For most of you, you aim to make the sale and then to maximize the sale. The ethos is to see it all in the short term as the client is likely to never repeat. So you do what you can to get the “yes” and then go from there. You might even study all that you can about generational trends to understand what people today are doing in an effort to be a chameleon.
Where am I going with all of this? Tis the season to take stock of where you are and endeavor the future. If you are listening to the pundits, you want to book more business, raise your prices, tweak what you are doing. And like answering all of your email, you will feel like you have accomplished something if you heed the advice, right up until you are marginalized out of existence. Yes, we are here.
For those of you who think 2020 is going to be like 2008, you might be right, just not in the way you think. 2008 was the beginning of the mobile age and all that the IPhone and its offshoots gave us.

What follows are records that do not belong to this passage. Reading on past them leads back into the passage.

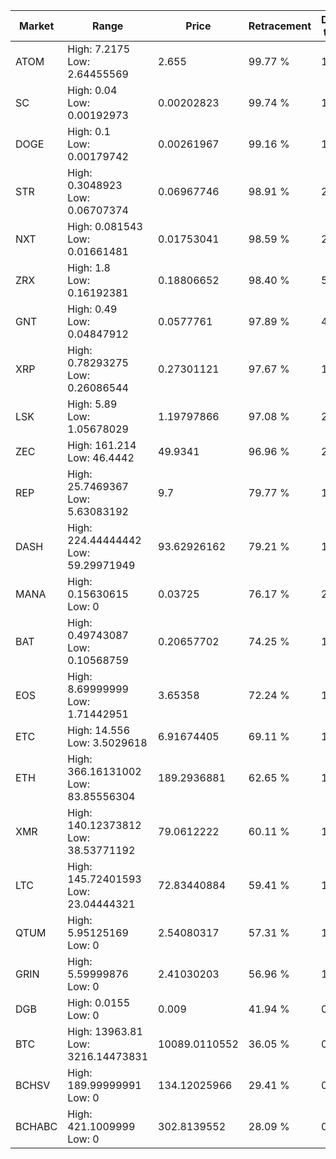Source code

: | Market | Range | Price| Retracement | Doubles to 50% |
| --- | --- | --- | --- | --- |
| ATOM | High: 7.2175<br />Low: 2.64455569 | 2.655 | 99.77 % | 1.86 |
| SC | High: 0.04<br />Low: 0.00192973 | 0.00202823 | 99.74 % | 10.34 |
| DOGE | High: 0.1<br />Low: 0.00179742 | 0.00261967 | 99.16 % | 19.43 |
| STR | High: 0.3048923<br />Low: 0.06707374 | 0.06967746 | 98.91 % | 2.67 |
| NXT | High: 0.081543<br />Low: 0.01661481 | 0.01753041 | 98.59 % | 2.80 |
| ZRX | High: 1.8<br />Low: 0.16192381 | 0.18806652 | 98.40 % | 5.22 |
| GNT | High: 0.49<br />Low: 0.04847912 | 0.0577761 | 97.89 % | 4.66 |
| XRP | High: 0.78293275<br />Low: 0.26086544 | 0.27301121 | 97.67 % | 1.91 |
| LSK | High: 5.89<br />Low: 1.05678029 | 1.19797866 | 97.08 % | 2.90 |
| ZEC | High: 161.214<br />Low: 46.4442 | 49.9341 | 96.96 % | 2.08 |
| REP | High: 25.7469367<br />Low: 5.63083192 | 9.7 | 79.77 % | 1.62 |
| DASH | High: 224.44444442<br />Low: 59.29971949 | 93.62926162 | 79.21 % | 1.52 |
| MANA | High: 0.15630615<br />Low: 0 | 0.03725 | 76.17 % | 2.10 |
| BAT | High: 0.49743087<br />Low: 0.10568759 | 0.20657702 | 74.25 % | 1.46 |
| EOS | High: 8.69999999<br />Low: 1.71442951 | 3.65358 | 72.24 % | 1.43 |
| ETC | High: 14.556<br />Low: 3.5029618 | 6.91674405 | 69.11 % | 1.31 |
| ETH | High: 366.16131002<br />Low: 83.85556304 | 189.2936881 | 62.65 % | 1.19 |
| XMR | High: 140.12373812<br />Low: 38.53771192 | 79.0612222 | 60.11 % | 1.13 |
| LTC | High: 145.72401593<br />Low: 23.04444321 | 72.83440884 | 59.41 % | 1.16 |
| QTUM | High: 5.95125169<br />Low: 0 | 2.54080317 | 57.31 % | 1.17 |
| GRIN | High: 5.59999876<br />Low: 0 | 2.41030203 | 56.96 % | 1.16 |
| DGB | High: 0.0155<br />Low: 0 | 0.009 | 41.94 % | 0.00 |
| BTC | High: 13963.81<br />Low: 3216.14473831 | 10089.0110552 | 36.05 % | 0.00 |
| BCHSV | High: 189.99999991<br />Low: 0 | 134.12025966 | 29.41 % | 0.00 |
| BCHABC | High: 421.1009999<br />Low: 0 | 302.8139552 | 28.09 % | 0.00 |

It ushered in a historic four year boom for ultra luxury goods that businesses like LVMH (who, by the way, just bought Tiffany’s for $16.2 billion) and Bentley provided. While the recession was deep and hard for many, for those that matter (i.e., the vast majority of your clients), it was the exact opposite. So if you think 2020 and all that is happening in our political and economic landscape are the harbingers of doom, you are not paying attention to what the pervasiveness of streaming, 5G, AI, and the cataclysmic shift to a sharing economy are going to do for all creative businesses.
If this does not implore you to erase the proverbial box, I do not know what will.
To the practical, surround yourself with those who are wildly radical and imminently practical. People who will say “what if we did it this way…” and those will respond with “I can build that…” People who will expect you to fall on your head and then demand that you get back up. None of us are very good at defining our own boundaries. Sure, you might make more money and that is great. Just do not do it for that reason. Do it because you need to make a difference in the lives of those you seek to serve.
Mostly, it means we need to hear your voice, the depth of what drives you as an artist and creative business. You need to know who you want to serve, why you will make a difference and then own the responsibility for the community you will have to create to make it all happen. One person at a time. Drip by Drip as Seth Godin would say.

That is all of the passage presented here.